→ WHAT THE TASK REQUIRES
Across the following data, how many lines include the string "Rational"? Reply with the number and nothing more.

→ INFORMATION SUPPLIED
-------------------------

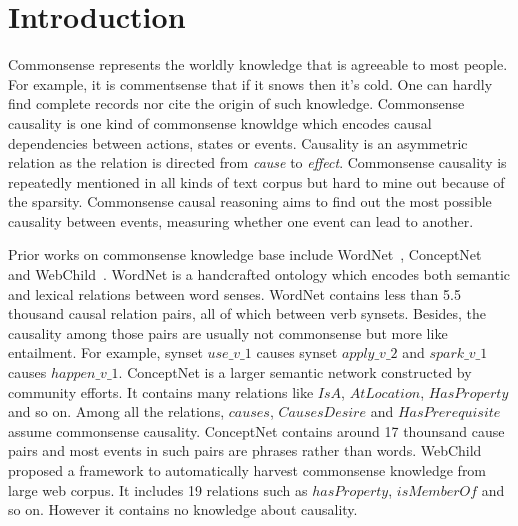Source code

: \section{Introduction}
\label{sec:intro}
Commonsense represents the worldly knowledge that is agreeable to most people.
For example, it is commentsense that if it snows then it's cold. 
One can hardly find complete records nor cite the origin of such knowledge.
Commonsense causality is one kind of commonsense knowldge which 
encodes causal dependencies between actions, states or events.
Causality is an asymmetric relation as the relation is directed
from \emph{cause} to \emph{effect}.
Commonsense causality is repeatedly mentioned in all kinds of text corpus but hard to mine out because of the sparsity. 
Commonsense causal reasoning aims to find out the most possible causality between events, measuring whether one event can lead to another.

Prior works on commonsense knowledge base include WordNet~\cite{miller1995wordnet}, ConceptNet~\cite{havasi2007conceptnet} and 
WebChild~\cite{tandon2017webchild}.
WordNet is a handcrafted ontology which encodes both semantic 
and lexical relations between word senses. WordNet contains less than 
5.5 thousand causal relation pairs, all of which between verb synsets. 
Besides, the causality among those pairs are usually not commonsense 
but more like entailment. For example, synset $use\_v\_1$ causes 
synset $apply\_v\_2$ and $spark\_v\_1$ causes $happen\_v\_1$.
ConceptNet is a larger semantic network constructed by community efforts.
It contains many relations like $IsA$, $AtLocation$, $HasProperty$ and so on. 
Among all the relations, $causes$, $CausesDesire$ and 
$HasPrerequisite$ assume commonsense causality. ConceptNet contains around 
17 thounsand cause pairs and most events in such pairs are phrases 
rather than words.  WebChild proposed a framework to automatically harvest 
commonsense knowledge from large web corpus. It includes 19 
relations such as $hasProperty$, $isMemberOf$ and so on. 
However it contains no knowledge about causality.

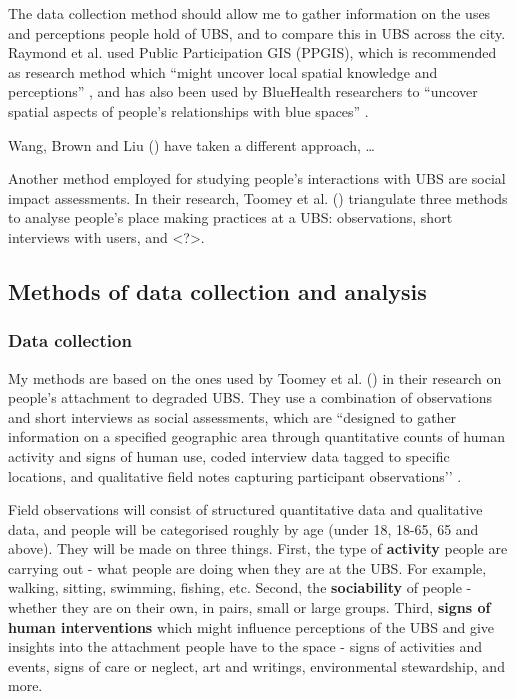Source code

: \documentclass{article}
\begin{document}
The data collection method should allow me to gather information on the uses and perceptions people hold of UBS, and to compare this in UBS across the city. Raymond et al. used Public Participation GIS (PPGIS), which is recommended as research method which “might uncover local spatial knowledge and perceptions” \parencite{anguelovski2020expanding}, and has also been used by BlueHealth researchers to “uncover spatial aspects of people’s relationships with blue spaces” \parencite{bluehealthsoftgis}.

Wang, Brown and Liu (\citeyear{wang2015physical}) have taken a different approach, …

Another method employed for studying people’s interactions with UBS are social impact assessments. In their research, Toomey et al. (\citeyear{toomey2021place}) triangulate three methods to analyse people’s place making practices at a UBS: observations, short interviews with users, and <?>. 

\subsection{Methods of data collection and analysis}

\subsubsection{Data collection}

My methods are based on the ones used by Toomey et al. (\citeyear{toomey2021place}) in their research on people’s attachment to degraded UBS. They use a combination of observations and short interviews as social assessments, which are ``designed to gather information on a specified geographic area through quantitative counts of human activity and signs of human use, coded interview data tagged to specific locations, and qualitative field notes capturing participant observations’’ \parencite{toomey2021place}.

Field observations will consist of structured quantitative data and qualitative data, and people will be categorised roughly by age (under 18, 18-65, 65 and above). They will be made on three things. First, the type of \textbf{activity} people are carrying out - what people are doing when they are at the UBS. For example, walking, sitting, swimming, fishing, etc. Second, the \textbf{sociability} of people - whether they are on their own, in pairs, small or large groups. Third,  \textbf{signs of human interventions} which might influence perceptions of the UBS and give insights into the attachment people have to the space - signs of activities and events, signs of care or neglect, art and writings, environmental stewardship, and more.
\end{document}
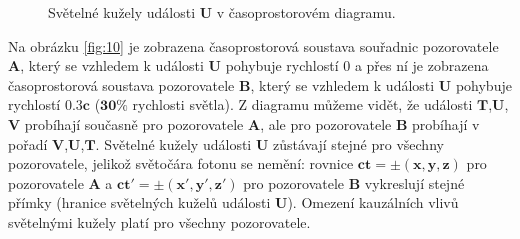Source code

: \begin{enumerate}
\begin{figure}[ht]
        \caption{\label{fig:9}Světelné kužely události $\bm{U}$ v časoprostorovém diagramu.}
    \end{figure}

Na obrázku \ref{fig:10} je zobrazena časoprostorová soustava souřadnic pozorovatele $\bm{A}$, který se vzhledem k události $\bm{U}$ pohybuje rychlostí $0$ a přes ní je zobrazena časoprostorová soustava pozorovatele $\bm{B}$, který se vzhledem k události $\bm{U}$ pohybuje rychlostí $\bm{0.3c}$ ($\bm{30\%}$ rychlosti světla). Z diagramu můžeme vidět, že události $\bm{T}$,$\bm{U}$,$\bm{V}$ probíhají současně pro pozorovatele $\bm{A}$, ale pro pozorovatele $\bm{B}$ probíhají v pořadí $\bm{V}$,$\bm{U}$,$\bm{T}$. Světelné kužely události $\bm{U}$ zůstávají stejné pro všechny pozorovatele, jelikož světočára fotonu se nemění: rovnice $\bm{ct=\pm(x,y,z)}$ pro pozorovatele $\bm{A}$ a $\bm{ct'=\pm(x',y',z')}$ pro pozorovatele $\bm{B}$ vykreslují stejné přímky (hranice světelných kuželů události $\bm{U}$). Omezení kauzálních vlivů světelnými kužely platí pro všechny pozorovatele.

\begin{figure}[ht]

    \centering

\end{figure}
\end{enumerate}
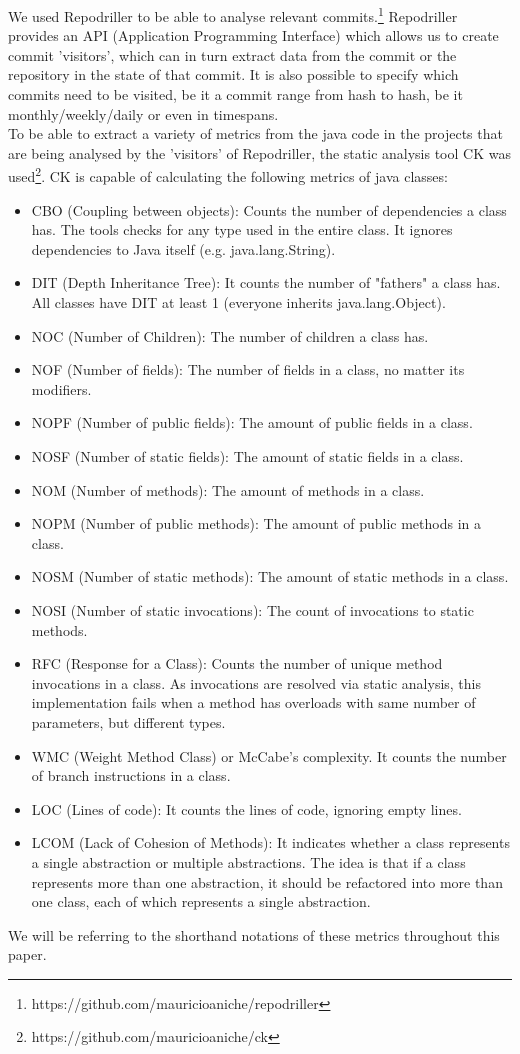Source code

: We used Repodriller to be able to analyse relevant commits.\footnote{https://github.com/mauricioaniche/repodriller}
Repodriller provides an API (Application Programming Interface) which allows us to create commit 'visitors', which can in turn extract data from the commit or the repository in the state of that commit. It is also possible to specify which commits need to be visited, be it a commit range from hash to hash, be it monthly/weekly/daily or even in timespans.\\
To be able to extract a variety of metrics from the java code in the projects that are being analysed by the 'visitors' of Repodriller, the static analysis tool CK was used\footnote{https://github.com/mauricioaniche/ck}. CK is capable of calculating the following metrics of java classes:

\begin{itemize}
\item CBO (Coupling between objects): Counts the number of dependencies a class has. The tools checks for any type used in the entire class. It ignores dependencies to Java itself (e.g. java.lang.String).
\item DIT (Depth Inheritance Tree): It counts the number of "fathers" a class has. All classes have DIT at least 1 (everyone inherits java.lang.Object).
\item NOC (Number of Children): The number of children a class has.
\item NOF (Number of fields): The number of fields in a class, no matter its modifiers.
\item NOPF (Number of public fields): The amount of public fields in a class.
\item NOSF (Number of static fields): The amount of static fields in a class.
\item NOM (Number of methods): The amount of methods in a class.
\item NOPM (Number of public methods): The amount of public methods in a class.
\item NOSM (Number of static methods): The amount of static methods in a class.
\item NOSI (Number of static invocations): The count of invocations to static methods.
\item RFC (Response for a Class): Counts the number of unique method invocations in a class. As invocations are resolved via static analysis, this implementation fails when a method has overloads with same number of parameters, but different types.
\item WMC (Weight Method Class) or McCabe's complexity. It counts the number of branch instructions in a class.
\item LOC (Lines of code): It counts the lines of code, ignoring empty lines.
\item LCOM (Lack of Cohesion of Methods): It indicates whether a class represents a single abstraction or multiple abstractions. The idea is that if a class represents more than one abstraction, it should be refactored into more than one class, each of which represents a single abstraction.
\end{itemize}
We will be referring to the shorthand notations of these metrics throughout this paper.


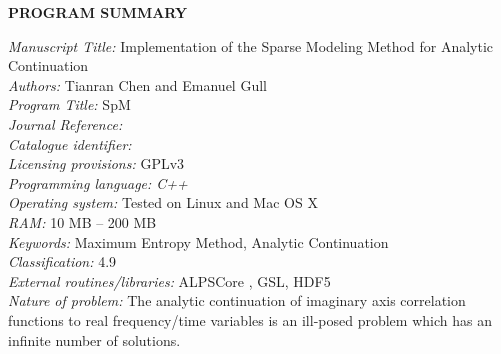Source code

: \documentclass[final,5p,twocolumn,12pt]{elsarticle}
\newcounter{bla}
\begin{document}


{\bf PROGRAM SUMMARY}

\begin{small}
\noindent
{\em Manuscript Title: }   Implementation of the Sparse Modeling Method for Analytic Continuation                                    \\
{\em Authors: }                       Tianran Chen and Emanuel Gull                         \\
{\em Program Title: }      SpM                                   \\
{\em Journal Reference:}                                      \\
{\em Catalogue identifier:}                                   \\
{\em Licensing provisions:}     GPLv3                               \\
{\em Programming language: C++}                                   \\
{\em Operating system:} Tested on Linux and Mac OS X                                    \\
{\em RAM:} 10 MB -- 200 MB                                              \\
{\em Keywords:} Maximum Entropy Method, Analytic Continuation \\
{\em Classification:} 4.9 \\
{\em External routines/libraries:} ALPSCore \citep{ALPS20}\cite{ALPSCore}, GSL, HDF5 \\
{\em Nature of problem:
}The analytic continuation of imaginary axis correlation functions to real frequency/time variables is an ill-posed problem which has an infinite number of solutions. \\

\end{small}
\end{document}

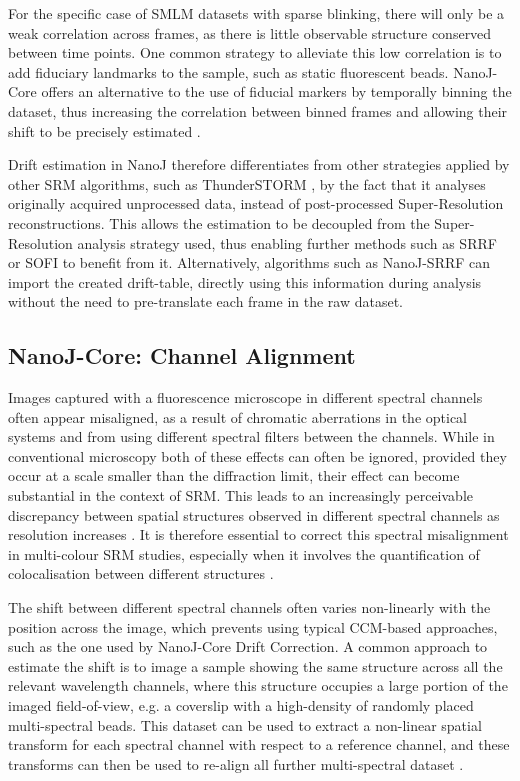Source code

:  For the specific case of SMLM datasets with sparse blinking, there will only be a weak correlation across frames, as there is little observable structure conserved between time points. One common strategy to alleviate this low correlation is to add fiduciary landmarks to the sample, such as static fluorescent beads. NanoJ-Core offers an alternative to the use of fiducial markers by temporally binning the dataset, thus increasing the correlation between binned frames and allowing their shift to be precisely estimated \cite{mlodzianoski2011sample}. 

 Drift estimation in NanoJ therefore differentiates from other strategies applied by other SRM algorithms, such as ThunderSTORM \cite{ovesny2014thunderstorm}, by the fact that it analyses originally acquired unprocessed data, instead of post-processed Super-Resolution reconstructions. This allows the estimation to be decoupled from the Super-Resolution analysis strategy used, thus enabling further methods such as SRRF or SOFI \cite{dertinger2009fast} to benefit from it. Alternatively, algorithms such as NanoJ-SRRF can import the created drift-table, directly using this information during analysis without the need to pre-translate each frame in the raw dataset.

\subsection*{NanoJ-Core: Channel Alignment}

 Images captured with a fluorescence microscope in different spectral channels often appear misaligned, as a result of chromatic aberrations in the optical systems and from using different spectral filters between the channels. While in conventional microscopy both of these effects can often be ignored, provided they occur at a scale smaller than the diffraction limit, their effect can become substantial in the context of SRM. This leads to an increasingly perceivable discrepancy between spatial structures observed in different spectral channels as resolution increases \cite{erdelyi2013correcting}. It is therefore essential to correct this spectral misalignment in multi-colour SRM studies, especially when it involves the quantification of colocalisation between different structures \cite{bock2007two,van2009multicolor,niekamp2017high}. 
 
 The shift between different spectral channels often varies non-linearly with the position across the image, which prevents using typical CCM-based approaches, such as the one used by NanoJ-Core Drift Correction. A common approach to estimate the shift is to image a sample showing the same structure across all the relevant wavelength channels, where this structure occupies a large portion of the imaged field-of-view, e.g. a coverslip with a high-density of randomly placed multi-spectral beads. This dataset can be used to extract a non-linear spatial transform for each spectral channel with respect to a reference channel, and these transforms can then be used to re-align all further multi-spectral dataset \cite{arganda2006consistent,annibale2012identification}. 
 
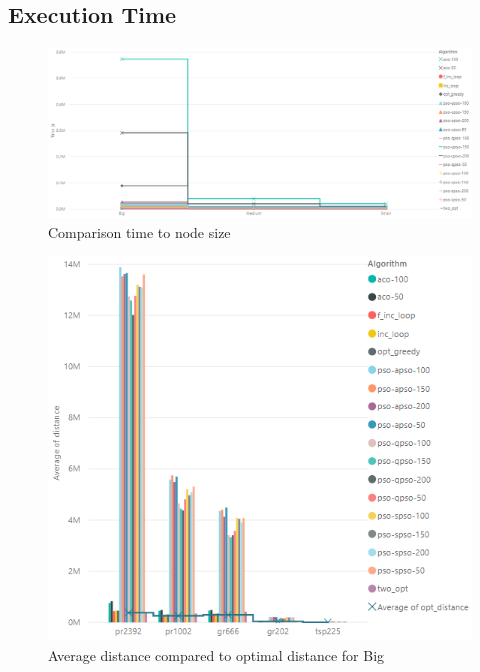 \documentclass[conference]{IEEEtran}
\begin{document}
    \subsection{Execution Time}
	    
	  \begin{figure}[h]
    		\centering
    		\includegraphics[width=\columnwidth]{time_goupNodeSize.png}
    		\caption{Comparison time to node size}
    		\label{fig:boxPlotTime}
	    \end{figure}
	   
	  \begin{figure}[h]
    		\centering
    		\includegraphics[width=\columnwidth]{distance_opt_dostance_big.png}
    		\caption{Average distance compared to optimal distance for Big}
    		\label{fig:distanceBig}
	    \end{figure}
	    
\end{document}
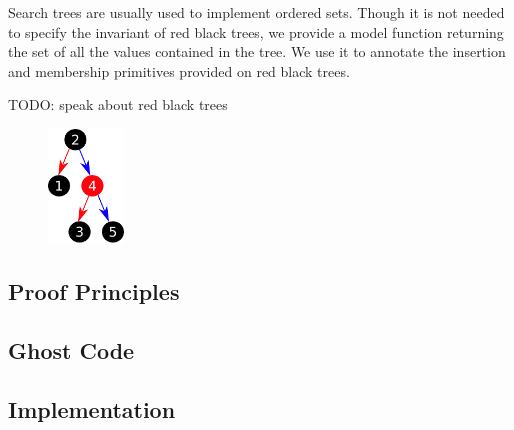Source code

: \documentclass[11pt,a4paper]{article}
\begin{document}
Search trees are usually used to implement ordered sets. Though it is not needed to
specify the invariant of red black trees, we provide a model function returning the
set of all the values contained in the tree. We use it to annotate the insertion and
membership primitives provided on red black trees.

{\color{red} TODO: speak about red black trees}

\begin{figure}[ht]
\begin{center}
\includegraphics[width=2cm]{red_black.pdf}
\end{center}
\end{figure}

\subsection{Proof Principles}

\subsection{Ghost Code}

\subsection{Implementation}
\end{document}
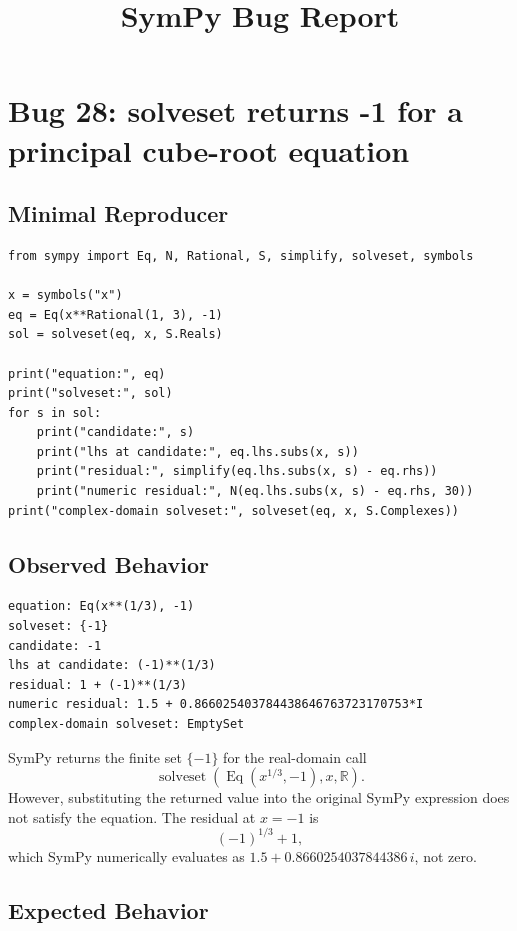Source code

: \documentclass[11pt]{article}
\title{SymPy Bug Report}
\author{}
\date{}
\begin{document}
\maketitle

\section{Bug 28: solveset returns -1 for a principal cube-root equation}

\subsection{Minimal Reproducer}

\medskip

\begin{lstlisting}[style=bugpython]
from sympy import Eq, N, Rational, S, simplify, solveset, symbols

x = symbols("x")
eq = Eq(x**Rational(1, 3), -1)
sol = solveset(eq, x, S.Reals)

print("equation:", eq)
print("solveset:", sol)
for s in sol:
    print("candidate:", s)
    print("lhs at candidate:", eq.lhs.subs(x, s))
    print("residual:", simplify(eq.lhs.subs(x, s) - eq.rhs))
    print("numeric residual:", N(eq.lhs.subs(x, s) - eq.rhs, 30))
print("complex-domain solveset:", solveset(eq, x, S.Complexes))
\end{lstlisting}

\subsection{Observed Behavior}

\medskip

\begin{lstlisting}[style=bugpython]
equation: Eq(x**(1/3), -1)
solveset: {-1}
candidate: -1
lhs at candidate: (-1)**(1/3)
residual: 1 + (-1)**(1/3)
numeric residual: 1.5 + 0.866025403784438646763723170753*I
complex-domain solveset: EmptySet
\end{lstlisting}

SymPy returns the finite set \(\{-1\}\) for the real-domain call
\[
\operatorname{solveset}(\operatorname{Eq}(x^{1/3},-1),x,\mathbb{R}).
\]
However, substituting the returned value into the original SymPy expression
does not satisfy the equation.  The residual at \(x=-1\) is
\[
(-1)^{1/3}+1,
\]
which SymPy numerically evaluates as \(1.5+0.8660254037844386\,i\), not zero.

\subsection{Expected Behavior}
\end{document}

-------------------------

→ FINISHED EXERCISE
2